Material for the task:
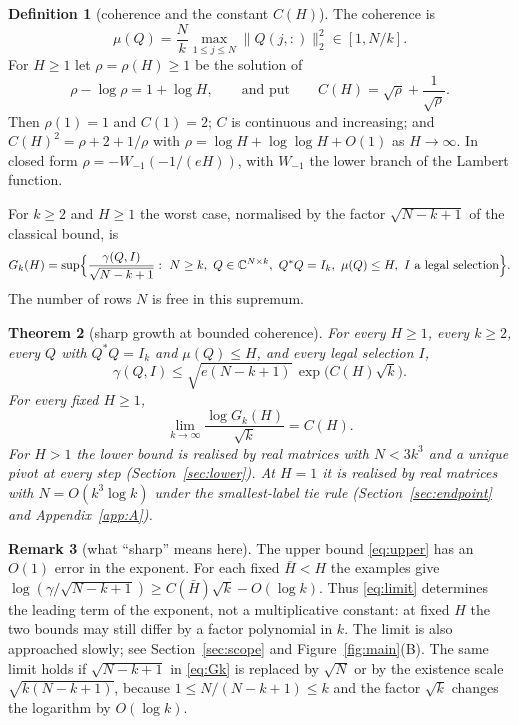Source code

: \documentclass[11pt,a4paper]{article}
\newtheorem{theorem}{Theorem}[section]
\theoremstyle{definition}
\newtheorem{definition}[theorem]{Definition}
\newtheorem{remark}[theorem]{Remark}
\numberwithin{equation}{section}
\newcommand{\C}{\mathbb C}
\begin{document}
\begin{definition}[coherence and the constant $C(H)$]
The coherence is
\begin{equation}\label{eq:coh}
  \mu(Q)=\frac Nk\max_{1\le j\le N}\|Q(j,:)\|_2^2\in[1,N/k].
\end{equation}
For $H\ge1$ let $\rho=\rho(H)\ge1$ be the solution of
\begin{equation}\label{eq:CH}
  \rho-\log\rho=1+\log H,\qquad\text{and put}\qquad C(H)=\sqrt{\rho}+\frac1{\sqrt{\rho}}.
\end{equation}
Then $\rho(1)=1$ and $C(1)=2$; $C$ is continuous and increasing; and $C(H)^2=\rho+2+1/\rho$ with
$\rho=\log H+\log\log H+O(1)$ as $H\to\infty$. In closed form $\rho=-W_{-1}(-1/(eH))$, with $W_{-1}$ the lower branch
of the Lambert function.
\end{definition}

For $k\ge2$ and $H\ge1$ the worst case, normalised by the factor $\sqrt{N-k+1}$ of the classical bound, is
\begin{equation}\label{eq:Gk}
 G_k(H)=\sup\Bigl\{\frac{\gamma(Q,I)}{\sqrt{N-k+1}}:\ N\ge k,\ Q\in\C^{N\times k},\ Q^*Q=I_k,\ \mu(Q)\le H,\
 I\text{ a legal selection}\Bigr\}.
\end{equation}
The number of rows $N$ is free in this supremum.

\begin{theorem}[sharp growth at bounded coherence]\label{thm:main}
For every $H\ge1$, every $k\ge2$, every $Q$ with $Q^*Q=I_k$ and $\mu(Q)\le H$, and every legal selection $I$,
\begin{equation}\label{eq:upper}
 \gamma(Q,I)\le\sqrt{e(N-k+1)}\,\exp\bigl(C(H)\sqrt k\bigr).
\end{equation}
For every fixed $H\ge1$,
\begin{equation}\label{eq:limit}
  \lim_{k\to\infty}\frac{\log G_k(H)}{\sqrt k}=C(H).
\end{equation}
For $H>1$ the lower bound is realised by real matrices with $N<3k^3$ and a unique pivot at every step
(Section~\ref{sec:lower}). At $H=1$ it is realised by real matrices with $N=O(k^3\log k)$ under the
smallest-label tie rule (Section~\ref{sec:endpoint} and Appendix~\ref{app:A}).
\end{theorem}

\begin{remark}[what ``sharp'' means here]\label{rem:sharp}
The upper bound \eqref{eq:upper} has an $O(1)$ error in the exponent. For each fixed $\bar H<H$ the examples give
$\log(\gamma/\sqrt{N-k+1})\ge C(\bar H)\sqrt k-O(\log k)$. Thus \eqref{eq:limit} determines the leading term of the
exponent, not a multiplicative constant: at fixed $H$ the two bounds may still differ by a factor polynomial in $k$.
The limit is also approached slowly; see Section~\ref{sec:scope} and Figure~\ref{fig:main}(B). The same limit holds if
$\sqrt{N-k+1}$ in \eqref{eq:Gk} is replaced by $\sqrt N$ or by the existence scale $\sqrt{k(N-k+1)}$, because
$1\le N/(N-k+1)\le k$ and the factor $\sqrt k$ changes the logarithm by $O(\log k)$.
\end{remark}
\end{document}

Task goal: Transcribe each of the records above precisely, with no pictures in the copy.

Written answer:
Source code

: \documentclass[11pt,a4paper]{article}
\newtheorem{theorem}{Theorem}[section]
\theoremstyle{definition}
\newtheorem{definition}[theorem]{Definition}
\newtheorem{remark}[theorem]{Remark}
\numberwithin{equation}{section}
\newcommand{\C}{\mathbb C}
\begin{document}
\begin{definition}[coherence and the constant $C(H)$]
The coherence is
\begin{equation}\label{eq:coh}
  \mu(Q)=\frac Nk\max_{1\le j\le N}\|Q(j,:)\|_2^2\in[1,N/k].
\end{equation}
For $H\ge1$ let $\rho=\rho(H)\ge1$ be the solution of
\begin{equation}\label{eq:CH}
  \rho-\log\rho=1+\log H,\qquad\text{and put}\qquad C(H)=\sqrt{\rho}+\frac1{\sqrt{\rho}}.
\end{equation}
Then $\rho(1)=1$ and $C(1)=2$; $C$ is continuous and increasing; and $C(H)^2=\rho+2+1/\rho$ with
$\rho=\log H+\log\log H+O(1)$ as $H\to\infty$. In closed form $\rho=-W_{-1}(-1/(eH))$, with $W_{-1}$ the lower branch
of the Lambert function.
\end{definition}

For $k\ge2$ and $H\ge1$ the worst case, normalised by the factor $\sqrt{N-k+1}$ of the classical bound, is
\begin{equation}\label{eq:Gk}
 G_k(H)=\sup\Bigl\{\frac{\gamma(Q,I)}{\sqrt{N-k+1}}:\ N\ge k,\ Q\in\C^{N\times k},\ Q^*Q=I_k,\ \mu(Q)\le H,\
 I\text{ a legal selection}\Bigr\}.
\end{equation}
The number of rows $N$ is free in this supremum.

\begin{theorem}[sharp growth at bounded coherence]\label{thm:main}
For every $H\ge1$, every $k\ge2$, every $Q$ with $Q^*Q=I_k$ and $\mu(Q)\le H$, and every legal selection $I$,
\begin{equation}\label{eq:upper}
 \gamma(Q,I)\le\sqrt{e(N-k+1)}\,\exp\bigl(C(H)\sqrt k\bigr).
\end{equation}
For every fixed $H\ge1$,
\begin{equation}\label{eq:limit}
  \lim_{k\to\infty}\frac{\log G_k(H)}{\sqrt k}=C(H).
\end{equation}
For $H>1$ the lower bound is realised by real matrices with $N<3k^3$ and a unique pivot at every step
(Section~\ref{sec:lower}). At $H=1$ it is realised by real matrices with $N=O(k^3\log k)$ under the
smallest-label tie rule (Section~\ref{sec:endpoint} and Appendix~\ref{app:A}).
\end{theorem}

\begin{remark}[what ``sharp'' means here]\label{rem:sharp}
The upper bound \eqref{eq:upper} has an $O(1)$ error in the exponent. For each fixed $\bar H<H$ the examples give
$\log(\gamma/\sqrt{N-k+1})\ge C(\bar H)\sqrt k-O(\log k)$. Thus \eqref{eq:limit} determines the leading term of the
exponent, not a multiplicative constant: at fixed $H$ the two bounds may still differ by a factor polynomial in $k$.
The limit is also approached slowly; see Section~\ref{sec:scope} and Figure~\ref{fig:main}(B). The same limit holds if
$\sqrt{N-k+1}$ in \eqref{eq:Gk} is replaced by $\sqrt N$ or by the existence scale $\sqrt{k(N-k+1)}$, because
$1\le N/(N-k+1)\le k$ and the factor $\sqrt k$ changes the logarithm by $O(\log k)$.
\end{remark}
\end{document}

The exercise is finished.